Consider the following standard CRTP example:
#include <iostream>
template<class Derived>
struct Base {
void f() { static_cast<Derived *>(this)->f(); }
void g() { static_cast<Derived *>(this)->g(); }
};
struct Foo : public Base<Foo> {
void f() { std::cout << 42 << std::endl; }
};
int main() {
Foo foo;
foo.f(); // just OK
foo.g(); // this will stack overflow and segfault
}
If this was regular virtual inheritance I could have mark virtual f and g methods as pure like
struct Base {
virtual void f() = 0;
virtual void g() = 0;
};
and get a compile time error about Foo being abstract. But CRTP offers no such protection. Can I implement it somehow? Runtime check is acceptable too. I thought about comparing this->f pointer with static_cast<Derived *>(this)->f, but didn't manage to make it work.

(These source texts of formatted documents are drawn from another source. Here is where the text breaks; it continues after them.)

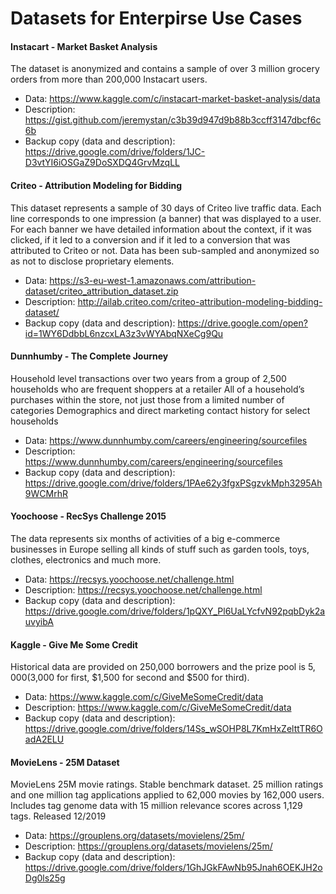 # Datasets for Enterpirse Use Cases

#### Instacart - Market Basket Analysis
The dataset is anonymized and contains a sample of over 3 million grocery orders from more than 200,000 Instacart users. 
* Data: https://www.kaggle.com/c/instacart-market-basket-analysis/data
* Description: https://gist.github.com/jeremystan/c3b39d947d9b88b3ccff3147dbcf6c6b
* Backup copy (data and description): https://drive.google.com/drive/folders/1JC-D3vtYI6iOSGaZ9DoSXDQ4GrvMzqLL

#### Criteo - Attribution Modeling for Bidding
This dataset represents a sample of 30 days of Criteo live traffic data. 
Each line corresponds to one impression (a banner) that was displayed to a user. 
For each banner we have detailed information about the context, if it was clicked, 
if it led to a conversion and if it led to a conversion that was attributed to Criteo or not. 
Data has been sub-sampled and anonymized so as not to disclose proprietary elements.
* Data: https://s3-eu-west-1.amazonaws.com/attribution-dataset/criteo_attribution_dataset.zip
* Description: http://ailab.criteo.com/criteo-attribution-modeling-bidding-dataset/
* Backup copy (data and description): https://drive.google.com/open?id=1WY6DdbbL6nzcxLA3z3vWYAbqNXeCg9Qu

#### Dunnhumby - The Complete Journey
Household level transactions over two years from a group of 2,500 households who are frequent shoppers at a retailer
All of a household’s purchases within the store, not just those from a limited number of categories
Demographics and direct marketing contact history for select households
* Data: https://www.dunnhumby.com/careers/engineering/sourcefiles
* Description: https://www.dunnhumby.com/careers/engineering/sourcefiles
* Backup copy (data and description): https://drive.google.com/drive/folders/1PAe62y3fgxPSgzvkMph3295Ah9WCMrhR

#### Yoochoose - RecSys Challenge 2015
The data represents six months of activities of a big e-commerce businesses in Europe selling all kinds of stuff such as garden tools, toys, clothes, electronics and much more.
* Data: https://recsys.yoochoose.net/challenge.html
* Description: https://recsys.yoochoose.net/challenge.html
* Backup copy (data and description): https://drive.google.com/drive/folders/1pQXY_Pl6UaLYcfvN92pqbDyk2auvyibA

#### Kaggle - Give Me Some Credit
Historical data are provided on 250,000 borrowers and the prize pool is $5,000 ($3,000 for first, $1,500 for second and $500 for third).
* Data: https://www.kaggle.com/c/GiveMeSomeCredit/data
* Description: https://www.kaggle.com/c/GiveMeSomeCredit/data
* Backup copy (data and description): https://drive.google.com/drive/folders/14Ss_wSOHP8L7KmHxZelttTR6OadA2ELU

#### MovieLens - 25M Dataset
MovieLens 25M movie ratings. Stable benchmark dataset. 25 million ratings and one million tag applications applied to 62,000 movies by 162,000 users. Includes tag genome data with 15 million relevance scores across 1,129 tags. Released 12/2019
* Data: https://grouplens.org/datasets/movielens/25m/
* Description: https://grouplens.org/datasets/movielens/25m/
* Backup copy (data and description): https://drive.google.com/drive/folders/1GhJGkFAwNb95Jnah6OEKJH2oDg0ls25g
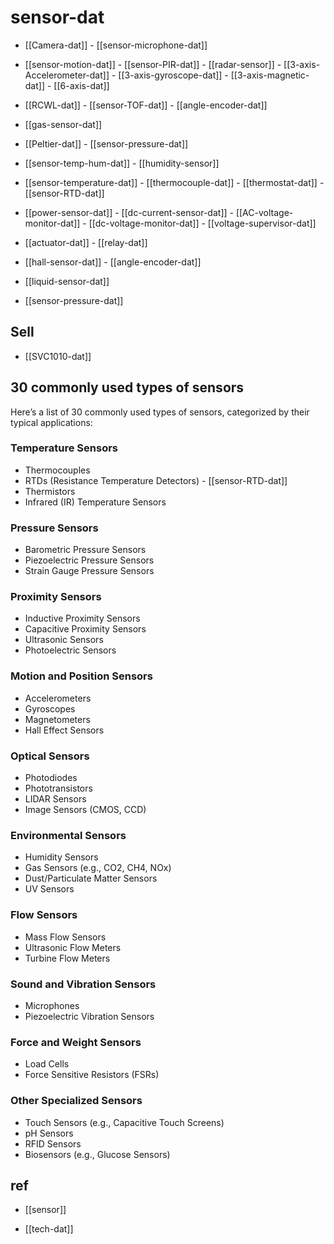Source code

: 
# sensor-dat 

- [[Camera-dat]] - [[sensor-microphone-dat]]

- [[sensor-motion-dat]] - [[sensor-PIR-dat]] - [[radar-sensor]] - [[3-axis-Accelerometer-dat]] - [[3-axis-gyroscope-dat]] - [[3-axis-magnetic-dat]] - [[6-axis-dat]]

- [[RCWL-dat]] - [[sensor-TOF-dat]] - [[angle-encoder-dat]]

- [[gas-sensor-dat]]

- [[Peltier-dat]] - [[sensor-pressure-dat]] 

- [[sensor-temp-hum-dat]] - [[humidity-sensor]]

- [[sensor-temperature-dat]] - [[thermocouple-dat]] - [[thermostat-dat]] - [[sensor-RTD-dat]]


- [[power-sensor-dat]] - [[dc-current-sensor-dat]] - [[AC-voltage-monitor-dat]] - [[dc-voltage-monitor-dat]] - [[voltage-supervisor-dat]]


- [[actuator-dat]] - [[relay-dat]]

- [[hall-sensor-dat]] - [[angle-encoder-dat]]

- [[liquid-sensor-dat]] 

- [[sensor-pressure-dat]]




## Sell 

- [[SVC1010-dat]]



## 30 commonly used types of sensors

Here’s a list of 30 commonly used types of sensors, categorized by their typical applications:

### Temperature Sensors

- Thermocouples
- RTDs (Resistance Temperature Detectors) - [[sensor-RTD-dat]]
- Thermistors
- Infrared (IR) Temperature Sensors


### Pressure Sensors
- Barometric Pressure Sensors
- Piezoelectric Pressure Sensors
- Strain Gauge Pressure Sensors

### Proximity Sensors
- Inductive Proximity Sensors
- Capacitive Proximity Sensors
- Ultrasonic Sensors
- Photoelectric Sensors

### Motion and Position Sensors
- Accelerometers
- Gyroscopes
- Magnetometers
- Hall Effect Sensors

### Optical Sensors
- Photodiodes
- Phototransistors
- LIDAR Sensors
- Image Sensors (CMOS, CCD)

### Environmental Sensors
- Humidity Sensors
- Gas Sensors (e.g., CO2, CH4, NOx)
- Dust/Particulate Matter Sensors
- UV Sensors

### Flow Sensors
- Mass Flow Sensors
- Ultrasonic Flow Meters
- Turbine Flow Meters

### Sound and Vibration Sensors
- Microphones
- Piezoelectric Vibration Sensors

### Force and Weight Sensors
- Load Cells
- Force Sensitive Resistors (FSRs)

### Other Specialized Sensors
- Touch Sensors (e.g., Capacitive Touch Screens)
- pH Sensors
- RFID Sensors
- Biosensors (e.g., Glucose Sensors)


## ref 

- [[sensor]]

- [[tech-dat]]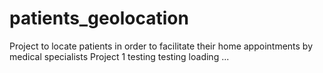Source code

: # patients_geolocation
Project to locate patients in order to facilitate their home appointments by medical specialists
Project 1 testing
testing loading ...
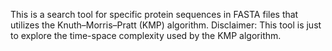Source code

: This is a search tool for specific protein sequences in FASTA files that utilizes the Knuth–Morris–Pratt (KMP) algorithm. Disclaimer: This tool is just to explore the time-space complexity used by the KMP algorithm.
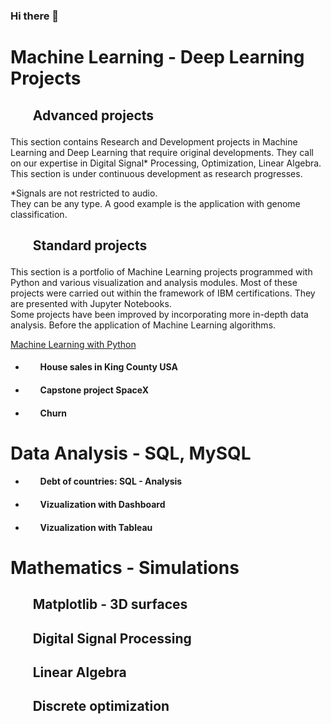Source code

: ### Hi there 👋

# **Machine Learning - Deep Learning Projects**

##  <ul> **Advanced projects** </ul>

This section contains Research and Development projects in Machine Learning and Deep Learning that require original developments. They call on our expertise in Digital Signal* Processing, Optimization, Linear Algebra. <br>
This section is under continuous development as research progresses. <br> 

*Signals are not restricted to audio. <br>
They can be any type. A good example is the application with genome classification.
 



##  <ul> **Standard projects** </ul>

This section is a portfolio of Machine Learning projects programmed with Python and various visualization and analysis modules. Most of these projects were carried out within the framework of IBM certifications. They are presented with Jupyter Notebooks. <br>
  Some projects have been improved by incorporating more in-depth data analysis. Before the application of Machine Learning algorithms.

  [Machine Learning with Python](['https://github.com/DrStef/Machine_Learning_with_Python-IBM/blob/main/README.md'])


- #### <ul> **House sales in King County USA**  </ul> 

 
   
- #### <ul> **Capstone project SpaceX**   </ul>  
   
- #### <ul> **Churn**  </ul>


# **Data Analysis - SQL, MySQL**

- #### <ul> **Debt of countries: SQL - Analysis**  </ul>

- #### <ul> **Vizualization with Dashboard** </ul>

- #### <ul> **Vizualization with Tableau** </ul>
 
 

# **Mathematics - Simulations**

## <ul> **Matplotlib - 3D surfaces**   </ul>  
## <ul> **Digital Signal Processing**   </ul>  
## <ul> **Linear Algebra**   </ul>   
## <ul> **Discrete optimization**   </ul>   













<!--
**DrStef/DrStef** is a ✨ _special_ ✨ repository because its `README.md` (this file) appears on your GitHub profile.

Here are some ideas to get you started:

- 🔭 I’m currently working on ...
- 🌱 I’m currently learning ...
- 👯 I’m looking to collaborate on ...
- 🤔 I’m looking for help with ...
- 💬 Ask me about ...
- 📫 How to reach me: ...
- 😄 Pronouns: ...
- ⚡ Fun fact: ...
-->
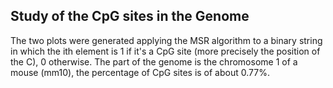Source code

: ## Study of the CpG sites in the Genome

The two plots were generated applying the MSR algorithm to a binary string in which the ith element is 1 if it's a CpG site (more precisely the position of the C), 0 otherwise.
The part of the genome is the chromosome 1 of a mouse (mm10), the percentage of CpG sites is of about 0.77%.
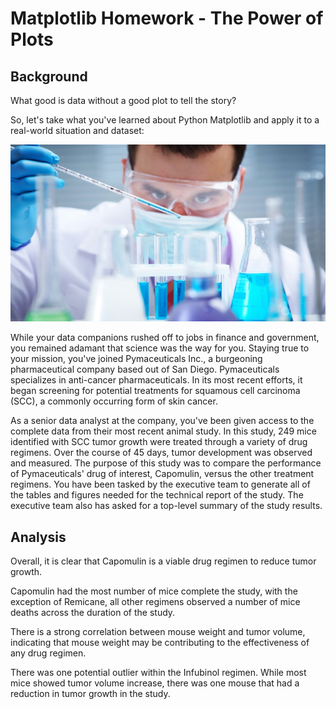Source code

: # Matplotlib Homework - The Power of Plots

## Background

What good is data without a good plot to tell the story?

So, let's take what you've learned about Python Matplotlib and apply it to a real-world situation and dataset:

![Laboratory](Images/Laboratory.jpg)

While your data companions rushed off to jobs in finance and government, you remained adamant that science was the way for you. Staying true to your mission, you've joined Pymaceuticals Inc., a burgeoning pharmaceutical company based out of San Diego. Pymaceuticals specializes in anti-cancer pharmaceuticals. In its most recent efforts, it began screening for potential treatments for squamous cell carcinoma (SCC), a commonly occurring form of skin cancer.

As a senior data analyst at the company, you've been given access to the complete data from their most recent animal study. In this study, 249 mice identified with SCC tumor growth were treated through a variety of drug regimens. Over the course of 45 days, tumor development was observed and measured. The purpose of this study was to compare the performance of Pymaceuticals' drug of interest, Capomulin, versus the other treatment regimens. You have been tasked by the executive team to generate all of the tables and figures needed for the technical report of the study. The executive team also has asked for a top-level summary of the study results.

## Analysis

Overall, it is clear that Capomulin is a viable drug regimen to reduce tumor growth.

Capomulin had the most number of mice complete the study, with the exception of Remicane, all other regimens observed a number of mice deaths across the duration of the study. 

There is a strong correlation between mouse weight and tumor volume, indicating that mouse weight may be contributing to the effectiveness of any drug regimen.

There was one potential outlier within the Infubinol regimen. While most mice showed tumor volume increase, there was one mouse that had a reduction in tumor growth in the study.
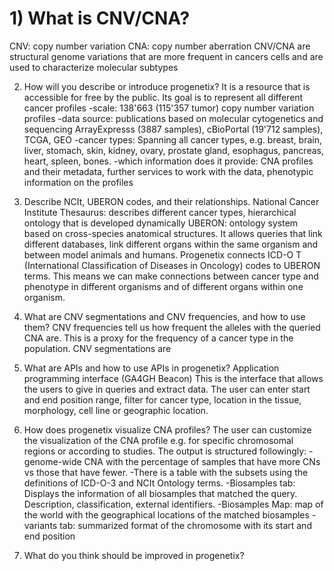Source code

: # 1) What is CNV/CNA?
 CNV: copy number variation
 CNA: copy number aberration
 CNV/CNA are structural genome variations that are more frequent in cancers cells and are used to characterize molecular subtypes
 
2) How will you describe or introduce progenetix?
It is a resource that is accessible for free by the public. Its goal is to represent all different cancer profiles
-scale: 138'663 (115'357 tumor) copy number variation profiles
-data source: publications based on molecular cytogenetics and sequencing
ArrayExpresss (3887 samples), cBioPortal (19'712 samples), TCGA, GEO
-cancer types: Spanning all cancer types, e.g. breast, brain, liver, stomach, skin, kidney, ovary, prostate gland, esophagus, pancreas, heart, spleen, bones. 
-which information does it provide: CNA profiles and their metadata, further services to work with the data, phenotypic information on the profiles

3) Describe NCIt, UBERON codes, and their relationships.
National Cancer Institute Thesaurus: describes different cancer types, hierarchical ontology that is developed dynamically
UBERON: ontology system based on cross-species anatomical structures. It allows queries that link different databases, link different organs within the same organism and between model animals and humans. 
Progenetix connects ICD-O T (International Classification of Diseases in Oncology) codes to UBERON terms. This means we can make connections between cancer type and phenotype in different organisms and of different organs within one organism. 

4) What are CNV segmentations and CNV frequencies, and how to use them?
CNV frequencies tell us how frequent the alleles with the queried CNA are. This is a proxy for the frequency of a cancer type in the population. CNV segmentations are 

5) What are APIs and how to use APIs in progenetix?
Application programming interface (GA4GH Beacon)
This is the interface that allows the users to give in queries and extract data. The user can enter start and end position range, filter for cancer type, location in the tissue, morphology, cell line or geographic location. 

6) How does progenetix visualize CNA profiles?
The user can customize the visualization of the CNA profile e.g. for specific chromosomal regions or according to studies.
The output is structured followingly:
-genome-wide CNA with the percentage of samples that have more CNs vs those that have fewer.
-There is a table with the subsets using the definitions of ICD-O-3 and NCIt Ontology terms. 
-Biosamples tab: Displays the information of all biosamples that matched the query. Description, classification, external identifiers. 
-Biosamples Map: map of the world with the geographical locations of the matched biosamples
-variants tab: summarized format of the chromosome with its start and end position

8) What do you think should be improved in progenetix?
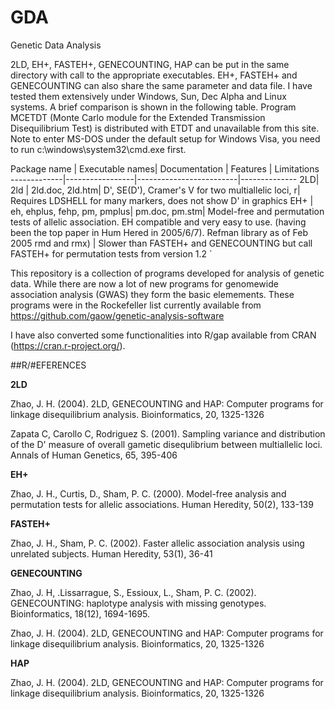 # GDA
Genetic Data Analysis

2LD, EH+, FASTEH+, GENECOUNTING, HAP can be put in the same directory with call to the appropriate executables. EH+, FASTEH+ and GENECOUNTING can also share the same parameter and data file. I have tested them extensively under Windows, Sun, Dec Alpha and Linux systems. A brief comparison is shown in the following table. Program MCETDT (Monte Carlo module for the Extended Transmission Disequilibrium Test) is distributed with ETDT and unavailable from this site. Note to enter MS-DOS under the default setup for Windows Visa, you need to run c:\windows\system32\cmd.exe first. 

Package name | Executable names| Documentation | Features | Limitations
-------------|-----------------|-------------------------|--------------
2LD| 2ld | 2ld.doc, 2ld.htm|  D', SE(D'), Cramer's V for two multiallelic loci, r| Requires LDSHELL for many markers, does not show D' in graphics
EH+ | eh, ehplus, fehp, pm, pmplus| pm.doc, pm.stm|  Model-free and permutation tests of allelic association. EH compatible and very easy to use. (having been the top paper in Hum Hered in 2005/6/7). Refman library as of Feb 2005 rmd and rmx) | Slower than FASTEH+ and GENECOUNTING but call FASTEH+ for permutation tests from version 1.2
`

This repository is a collection of programs developed for analysis of genetic data. While there are now a lot of new programs for genomewide association analysis (GWAS) they form the basic elemements.  These programs were in the Rockefeller list currently available from https://github.com/gaow/genetic-analysis-software
 
I have also converted some functionalities into R/gap available from CRAN (https://cran.r-project.org/).

##R/#EFERENCES

**2LD**

Zhao, J. H. (2004). 2LD, GENECOUNTING and HAP: Computer programs for linkage disequilibrium analysis. Bioinformatics, 20, 1325-1326

Zapata C, Carollo C, Rodriguez S. (2001). Sampling variance and distribution of the D' measure of overall gametic disequlibrium between multiallelic loci. Annals of Human Genetics, 65, 395-406


**EH+**

Zhao, J. H., Curtis, D., Sham, P. C. (2000). Model-free analysis and permutation tests for allelic associations. Human Heredity, 50(2), 133-139


**FASTEH+**

Zhao, J. H., Sham, P. C. (2002). Faster allelic association analysis using unrelated subjects. Human Heredity, 53(1), 36-41


**GENECOUNTING**

Zhao, J. H, .Lissarrague, S., Essioux, L., Sham, P. C. (2002). GENECOUNTING: haplotype analysis with missing genotypes. Bioinformatics, 18(12), 1694-1695.

Zhao, J. H. (2004). 2LD, GENECOUNTING and HAP: Computer programs for linkage disequilibrium analysis. Bioinformatics, 20, 1325-1326 

**HAP**

Zhao, J. H. (2004). 2LD, GENECOUNTING and HAP: Computer programs for linkage disequilibrium analysis. Bioinformatics, 20, 1325-1326
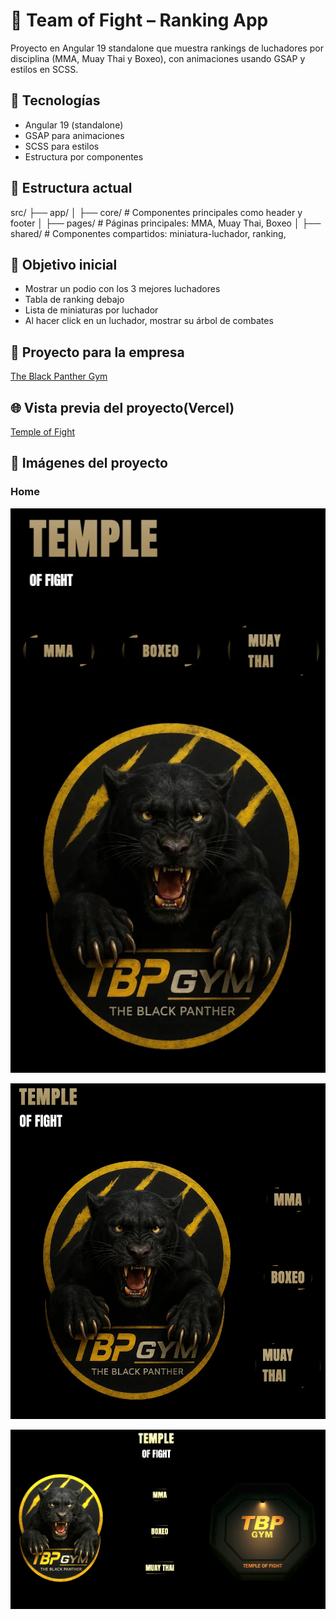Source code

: # 🥊 Team of Fight – Ranking App

Proyecto en Angular 19 standalone que muestra rankings de luchadores por disciplina (MMA, Muay Thai y Boxeo), con animaciones usando GSAP y estilos en SCSS.

## 🚀 Tecnologías

- Angular 19 (standalone)
- GSAP para animaciones
- SCSS para estilos
- Estructura por componentes

## 📁 Estructura actual

src/
├── app/
│   ├── core/          # Componentes principales como header y footer
│   ├── pages/         # Páginas principales: MMA, Muay Thai, Boxeo
│   ├── shared/        # Componentes compartidos: miniatura-luchador, ranking,

## 🎯 Objetivo inicial

- Mostrar un podio con los 3 mejores luchadores
- Tabla de ranking debajo
- Lista de miniaturas por luchador
- Al hacer click en un luchador, mostrar su árbol de combates

## 🏢 Proyecto para la empresa

[The Black Panther Gym](https://theblackpanthergym.com/)

## 🌐 Vista previa del proyecto(Vercel)

[Temple of Fight](https://temple-of-fight.vercel.app/home)

## 📸 Imágenes del proyecto

### Home

![Vista móvil de la página principal](.github/img/home-mobile.webp "Vista móvil de la página principal")

![Vista tablet de la página principal](.github/img/home-tablet.webp "Vista tablet de la página principal")

![Vista de escritorio de la página principal](.github/img/home-desktop.webp "Vista de escritorio de la página principal")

Here is another possibility:
#include <iostream>
template<class Derived>
struct Base {
auto f() { return static_cast<Derived *>(this)->f(); }
auto g() { return static_cast<Derived *>(this)->g(); }
};
struct Foo : public Base<Foo> {
void f() { std::cout << 42 << std::endl; }
};
int main() {
Foo foo;
foo.f(); // just OK
foo.g(); // this will not compile
}
For GCC, it gives a pretty clear error message ("error: use of 'auto Base::g() [with Derived = Foo]' before deduction of 'auto'"), while for Clang, it gives a slightly less readable infinitely recursing template instantiation of Base<Foo>::g, with g instantiating itself but eventually ending in an error.